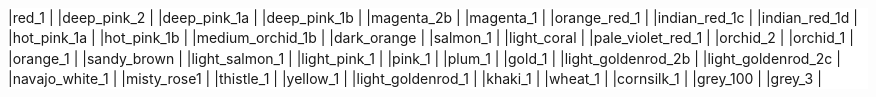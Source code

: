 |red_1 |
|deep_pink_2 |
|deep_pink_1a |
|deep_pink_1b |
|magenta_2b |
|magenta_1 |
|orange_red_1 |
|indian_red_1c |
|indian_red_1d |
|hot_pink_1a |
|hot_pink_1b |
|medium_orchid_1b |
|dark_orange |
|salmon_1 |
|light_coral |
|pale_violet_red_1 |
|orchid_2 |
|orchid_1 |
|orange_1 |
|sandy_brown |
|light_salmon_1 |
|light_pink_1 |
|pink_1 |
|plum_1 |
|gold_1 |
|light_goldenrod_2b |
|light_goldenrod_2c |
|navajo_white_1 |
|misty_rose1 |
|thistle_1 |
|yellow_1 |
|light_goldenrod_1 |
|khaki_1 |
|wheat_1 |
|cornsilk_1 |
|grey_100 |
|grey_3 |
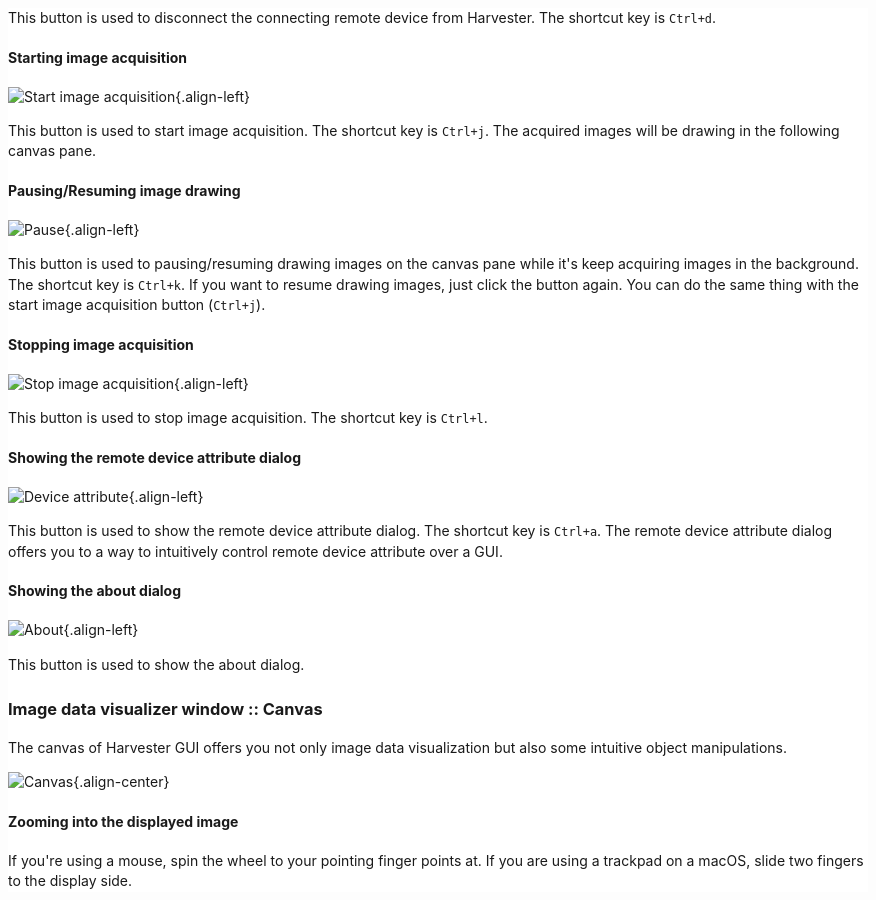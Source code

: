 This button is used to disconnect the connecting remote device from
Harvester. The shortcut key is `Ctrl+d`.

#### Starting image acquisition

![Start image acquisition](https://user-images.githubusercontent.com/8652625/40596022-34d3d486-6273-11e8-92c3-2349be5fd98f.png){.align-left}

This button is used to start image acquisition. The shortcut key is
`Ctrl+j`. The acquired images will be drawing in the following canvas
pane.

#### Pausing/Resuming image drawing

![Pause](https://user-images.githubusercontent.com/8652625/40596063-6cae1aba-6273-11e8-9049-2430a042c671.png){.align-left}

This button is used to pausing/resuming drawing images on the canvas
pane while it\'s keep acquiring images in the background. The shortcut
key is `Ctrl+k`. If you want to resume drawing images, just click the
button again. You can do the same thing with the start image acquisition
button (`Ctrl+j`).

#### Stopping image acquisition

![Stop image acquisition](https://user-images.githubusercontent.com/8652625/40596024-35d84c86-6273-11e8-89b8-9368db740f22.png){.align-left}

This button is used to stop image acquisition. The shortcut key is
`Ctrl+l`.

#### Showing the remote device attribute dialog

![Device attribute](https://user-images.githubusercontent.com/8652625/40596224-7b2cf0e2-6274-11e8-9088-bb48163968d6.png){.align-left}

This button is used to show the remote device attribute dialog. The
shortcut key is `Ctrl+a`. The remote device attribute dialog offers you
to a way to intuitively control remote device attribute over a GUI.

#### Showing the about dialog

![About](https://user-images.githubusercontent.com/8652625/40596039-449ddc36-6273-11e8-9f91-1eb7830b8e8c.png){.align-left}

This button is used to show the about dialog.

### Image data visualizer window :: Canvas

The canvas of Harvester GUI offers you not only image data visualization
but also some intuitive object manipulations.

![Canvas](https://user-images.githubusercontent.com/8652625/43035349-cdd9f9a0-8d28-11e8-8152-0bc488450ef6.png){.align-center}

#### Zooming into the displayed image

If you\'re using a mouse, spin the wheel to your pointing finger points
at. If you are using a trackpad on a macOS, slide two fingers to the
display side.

****************

> _PROBLEM REQUIREMENTS_: Lines containing the word "data" are to be located in the entries and copied.

> _ANSWER BOX_:
### Image data visualizer window :: Canvas
The canvas of Harvester GUI offers you not only image data visualization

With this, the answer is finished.